If the court order is over 6 years old, then learn about enforcing an order older than 6 years. Do you know the debtor’s address? If you do not, learn how to find the debtor’s address. If you don’t have the debtor’s address, the court might still be able to help you.

Learn about enforcing an order older than 6 years

Learn how to find the debtor's address

Step two: Apply to the court for help

You can ask the court to assess the debtor’s finances. The court will then choose how the debt should be paid. You can learn about: 

How the court can assess the debtor's finances on paper

Financial assessment hearings over the phone

Financial assessment hearings

Also, you can make one or more of the following applications.
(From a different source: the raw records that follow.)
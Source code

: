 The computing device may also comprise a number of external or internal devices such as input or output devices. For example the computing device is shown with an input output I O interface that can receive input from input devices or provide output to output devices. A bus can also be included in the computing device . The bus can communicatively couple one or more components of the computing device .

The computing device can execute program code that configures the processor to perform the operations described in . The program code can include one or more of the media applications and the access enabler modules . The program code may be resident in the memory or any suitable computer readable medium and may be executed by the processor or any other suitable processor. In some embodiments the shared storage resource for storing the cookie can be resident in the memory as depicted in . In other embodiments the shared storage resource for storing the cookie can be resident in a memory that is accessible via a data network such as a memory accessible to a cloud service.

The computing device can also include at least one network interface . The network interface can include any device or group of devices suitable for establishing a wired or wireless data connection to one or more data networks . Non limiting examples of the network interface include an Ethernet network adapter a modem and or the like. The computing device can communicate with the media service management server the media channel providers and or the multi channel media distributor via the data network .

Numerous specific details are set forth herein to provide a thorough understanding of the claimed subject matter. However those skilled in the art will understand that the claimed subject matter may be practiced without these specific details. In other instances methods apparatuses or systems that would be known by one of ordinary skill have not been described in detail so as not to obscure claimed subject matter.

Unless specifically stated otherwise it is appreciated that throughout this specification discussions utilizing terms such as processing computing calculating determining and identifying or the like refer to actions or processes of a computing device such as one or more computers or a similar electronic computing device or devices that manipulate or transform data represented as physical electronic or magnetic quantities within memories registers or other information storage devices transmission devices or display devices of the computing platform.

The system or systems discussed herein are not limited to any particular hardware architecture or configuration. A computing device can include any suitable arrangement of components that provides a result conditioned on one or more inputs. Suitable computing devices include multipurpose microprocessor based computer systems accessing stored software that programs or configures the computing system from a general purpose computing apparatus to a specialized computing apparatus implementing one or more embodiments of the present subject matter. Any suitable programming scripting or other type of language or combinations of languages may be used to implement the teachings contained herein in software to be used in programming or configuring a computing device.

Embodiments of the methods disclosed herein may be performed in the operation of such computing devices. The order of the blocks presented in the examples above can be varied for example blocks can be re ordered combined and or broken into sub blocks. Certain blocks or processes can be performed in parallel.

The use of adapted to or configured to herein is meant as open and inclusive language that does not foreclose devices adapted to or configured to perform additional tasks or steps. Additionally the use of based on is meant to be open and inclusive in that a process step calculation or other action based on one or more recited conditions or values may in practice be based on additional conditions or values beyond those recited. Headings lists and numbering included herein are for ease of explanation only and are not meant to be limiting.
If you know who pays the debtor (salary, wages, or benefit):

Learn about deductions from wages or benefits

If the debtor has valuable assets:

Learn about asking the court to seize their property

If someone owes the debtor money:

Learn about garnishee proceedings

If the debtor is selling land:

Learn about stopping the sale until the debt is paid

Follow-up steps

Has the debtor not followed instructions from a financial assessment, even though they had the money to pay?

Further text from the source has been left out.